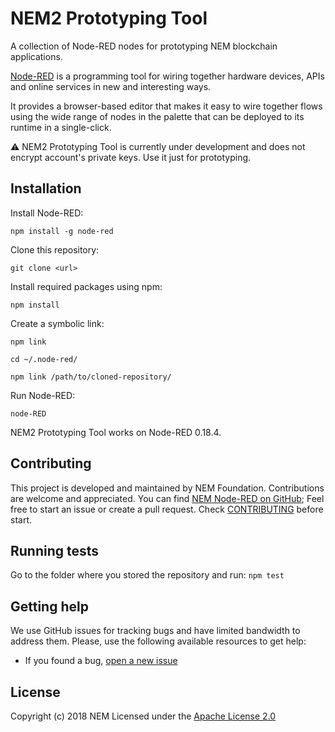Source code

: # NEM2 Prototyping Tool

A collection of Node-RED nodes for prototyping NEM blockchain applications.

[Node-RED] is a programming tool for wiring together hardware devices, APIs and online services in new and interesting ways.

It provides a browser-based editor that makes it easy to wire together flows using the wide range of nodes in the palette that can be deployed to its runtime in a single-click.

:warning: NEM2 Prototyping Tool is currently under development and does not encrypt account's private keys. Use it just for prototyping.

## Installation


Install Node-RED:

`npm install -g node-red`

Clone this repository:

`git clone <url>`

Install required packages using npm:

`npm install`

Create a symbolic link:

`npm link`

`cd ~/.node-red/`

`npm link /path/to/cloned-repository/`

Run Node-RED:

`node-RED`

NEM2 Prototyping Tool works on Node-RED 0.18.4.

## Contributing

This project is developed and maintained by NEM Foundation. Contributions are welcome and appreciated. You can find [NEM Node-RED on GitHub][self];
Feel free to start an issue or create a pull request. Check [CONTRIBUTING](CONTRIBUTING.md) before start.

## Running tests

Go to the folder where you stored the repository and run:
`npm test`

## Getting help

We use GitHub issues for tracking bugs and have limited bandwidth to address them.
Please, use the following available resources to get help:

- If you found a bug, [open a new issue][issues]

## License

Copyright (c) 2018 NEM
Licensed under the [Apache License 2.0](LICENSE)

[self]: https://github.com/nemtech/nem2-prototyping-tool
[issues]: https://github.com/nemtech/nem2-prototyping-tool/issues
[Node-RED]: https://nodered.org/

--

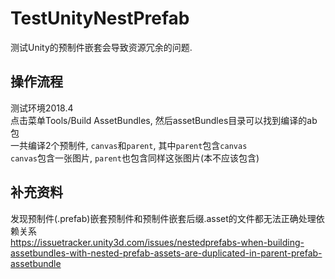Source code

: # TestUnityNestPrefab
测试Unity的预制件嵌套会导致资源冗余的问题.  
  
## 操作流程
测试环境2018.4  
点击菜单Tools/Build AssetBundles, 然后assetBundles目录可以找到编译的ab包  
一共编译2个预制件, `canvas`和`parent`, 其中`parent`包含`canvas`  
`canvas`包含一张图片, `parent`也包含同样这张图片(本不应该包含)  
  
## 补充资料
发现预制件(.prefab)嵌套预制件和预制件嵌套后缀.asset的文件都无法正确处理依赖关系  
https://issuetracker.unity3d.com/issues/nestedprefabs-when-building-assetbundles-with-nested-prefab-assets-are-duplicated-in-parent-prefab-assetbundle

WORK REQUIRED
Look through the material and copy each line that has "License".

SOLUTION TO THE EXERCISE
## License
Licensed under the [Apache License 2.0](LICENSE)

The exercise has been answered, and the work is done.